What you will do — Set down the lines that begin at the top of the records and end with the line containing "总之，随着纳米技术、智能材料", and drop every picture.

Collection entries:

______

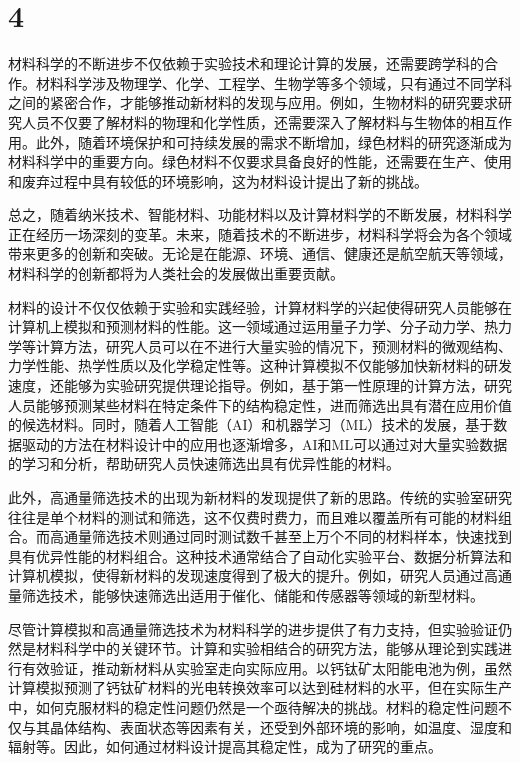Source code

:\section{4}
材料科学的不断进步不仅依赖于实验技术和理论计算的发展，还需要跨学科的合作。材料科学涉及物理学、化学、工程学、生物学等多个领域，只有通过不同学科之间的紧密合作，才能够推动新材料的发现与应用。例如，生物材料的研究要求研究人员不仅要了解材料的物理和化学性质，还需要深入了解材料与生物体的相互作用。此外，随着环境保护和可持续发展的需求不断增加，绿色材料的研究逐渐成为材料科学中的重要方向。绿色材料不仅要求具备良好的性能，还需要在生产、使用和废弃过程中具有较低的环境影响，这为材料设计提出了新的挑战。\par
总之，随着纳米技术、智能材料、功能材料以及计算材料学的不断发展，材料科学正在经历一场深刻的变革。未来，随着技术的不断进步，材料科学将会为各个领域带来更多的创新和突破。无论是在能源、环境、通信、健康还是航空航天等领域，材料科学的创新都将为人类社会的发展做出重要贡献。\par
材料的设计不仅仅依赖于实验和实践经验，计算材料学的兴起使得研究人员能够在计算机上模拟和预测材料的性能。这一领域通过运用量子力学、分子动力学、热力学等计算方法，研究人员可以在不进行大量实验的情况下，预测材料的微观结构、力学性能、热学性质以及化学稳定性等。这种计算模拟不仅能够加快新材料的研发速度，还能够为实验研究提供理论指导。例如，基于第一性原理的计算方法，研究人员能够预测某些材料在特定条件下的结构稳定性，进而筛选出具有潜在应用价值的候选材料。同时，随着人工智能（AI）和机器学习（ML）技术的发展，基于数据驱动的方法在材料设计中的应用也逐渐增多，AI和ML可以通过对大量实验数据的学习和分析，帮助研究人员快速筛选出具有优异性能的材料。\par
此外，高通量筛选技术的出现为新材料的发现提供了新的思路。传统的实验室研究往往是单个材料的测试和筛选，这不仅费时费力，而且难以覆盖所有可能的材料组合。而高通量筛选技术则通过同时测试数千甚至上万个不同的材料样本，快速找到具有优异性能的材料组合。这种技术通常结合了自动化实验平台、数据分析算法和计算机模拟，使得新材料的发现速度得到了极大的提升。例如，研究人员通过高通量筛选技术，能够快速筛选出适用于催化、储能和传感器等领域的新型材料。\par
尽管计算模拟和高通量筛选技术为材料科学的进步提供了有力支持，但实验验证仍然是材料科学中的关键环节。计算和实验相结合的研究方法，能够从理论到实践进行有效验证，推动新材料从实验室走向实际应用。以钙钛矿太阳能电池为例，虽然计算模拟预测了钙钛矿材料的光电转换效率可以达到硅材料的水平，但在实际生产中，如何克服材料的稳定性问题仍然是一个亟待解决的挑战。材料的稳定性问题不仅与其晶体结构、表面状态等因素有关，还受到外部环境的影响，如温度、湿度和辐射等。因此，如何通过材料设计提高其稳定性，成为了研究的重点。\par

______

Solution to this task —
Source code

:\section{4}
材料科学的不断进步不仅依赖于实验技术和理论计算的发展，还需要跨学科的合作。材料科学涉及物理学、化学、工程学、生物学等多个领域，只有通过不同学科之间的紧密合作，才能够推动新材料的发现与应用。例如，生物材料的研究要求研究人员不仅要了解材料的物理和化学性质，还需要深入了解材料与生物体的相互作用。此外，随着环境保护和可持续发展的需求不断增加，绿色材料的研究逐渐成为材料科学中的重要方向。绿色材料不仅要求具备良好的性能，还需要在生产、使用和废弃过程中具有较低的环境影响，这为材料设计提出了新的挑战。\par
总之，随着纳米技术、智能材料、功能材料以及计算材料学的不断发展，材料科学正在经历一场深刻的变革。未来，随着技术的不断进步，材料科学将会为各个领域带来更多的创新和突破。无论是在能源、环境、通信、健康还是航空航天等领域，材料科学的创新都将为人类社会的发展做出重要贡献。\par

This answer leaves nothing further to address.